> **Your goal**
Print the listing below exactly, images excluded.

> **Material for the task**
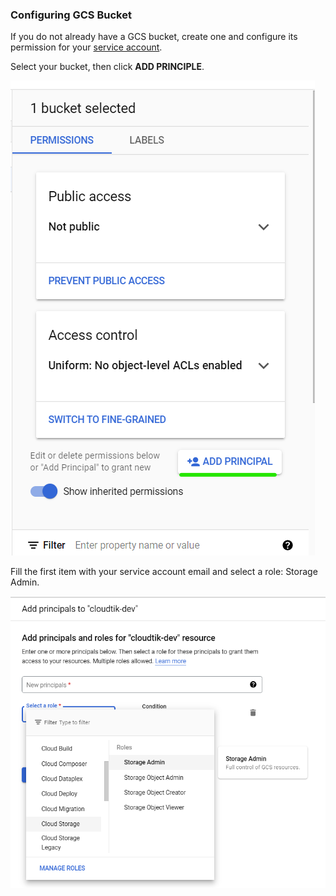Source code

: ### Configuring GCS Bucket

If you do not already have a GCS bucket, create one and configure its permission for your [service account](https://cloud.google.com/docs/authentication/getting-started#creating_a_service_account).

Select your bucket, then click **ADD PRINCIPLE**.

![gcs-bucket](../../image/gcs-bucket.png)

Fill the first item with your service account email and select a role: Storage Admin.

![gcs-bucket-principle](../../image/gcs-bucket-principle.png)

> **Exercise result**
Source code

: ### Configuring GCS Bucket

If you do not already have a GCS bucket, create one and configure its permission for your [service account](https://cloud.google.com/docs/authentication/getting-started#creating_a_service_account).

Select your bucket, then click **ADD PRINCIPLE**.

![gcs-bucket](../../image/gcs-bucket.png)

Fill the first item with your service account email and select a role: Storage Admin.

![gcs-bucket-principle](../../image/gcs-bucket-principle.png)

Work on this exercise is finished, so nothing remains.